Saved data entries:

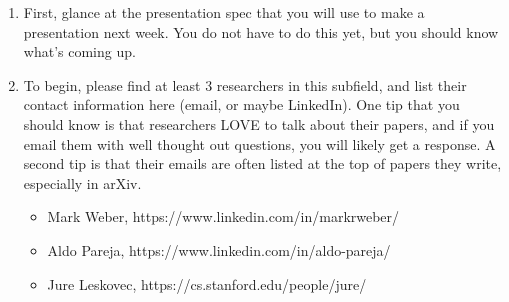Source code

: \documentclass[letterpaper,11pt]{article}
\begin{document}
\begin{enumerate}
    \item First, glance at the presentation spec that you will use to make a presentation next week. You do not have to do this yet, but you should know what's coming up.
    \item 
    To begin, please find at least 3 researchers in this subfield, and list their contact information here (email, or maybe LinkedIn). One tip that you should know is that researchers LOVE to talk about their papers, and if you email them with well thought out questions, you will likely get a response. A second tip is that their emails are often listed at the top of papers they write, especially in arXiv.
\begin{tcolorbox}
  \begin{itemize}
    \item Mark Weber, https://www.linkedin.com/in/markrweber/
    \item Aldo Pareja, https://www.linkedin.com/in/aldo-pareja/
    \item Jure Leskovec, https://cs.stanford.edu/people/jure/
  \end{itemize}
\end{tcolorbox}


\end{enumerate}
\end{document}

→ **Assignment**: Exactly as written, give every entry again, but not the pictures.

→ **Exercise output**:
Source code

: \documentclass[letterpaper,11pt]{article}
\begin{document}
\begin{enumerate}
    \item First, glance at the presentation spec that you will use to make a presentation next week. You do not have to do this yet, but you should know what's coming up.
    \item 
    To begin, please find at least 3 researchers in this subfield, and list their contact information here (email, or maybe LinkedIn). One tip that you should know is that researchers LOVE to talk about their papers, and if you email them with well thought out questions, you will likely get a response. A second tip is that their emails are often listed at the top of papers they write, especially in arXiv.
\begin{tcolorbox}
  \begin{itemize}
    \item Mark Weber, https://www.linkedin.com/in/markrweber/
    \item Aldo Pareja, https://www.linkedin.com/in/aldo-pareja/
    \item Jure Leskovec, https://cs.stanford.edu/people/jure/
  \end{itemize}
\end{tcolorbox}


\end{enumerate}
\end{document}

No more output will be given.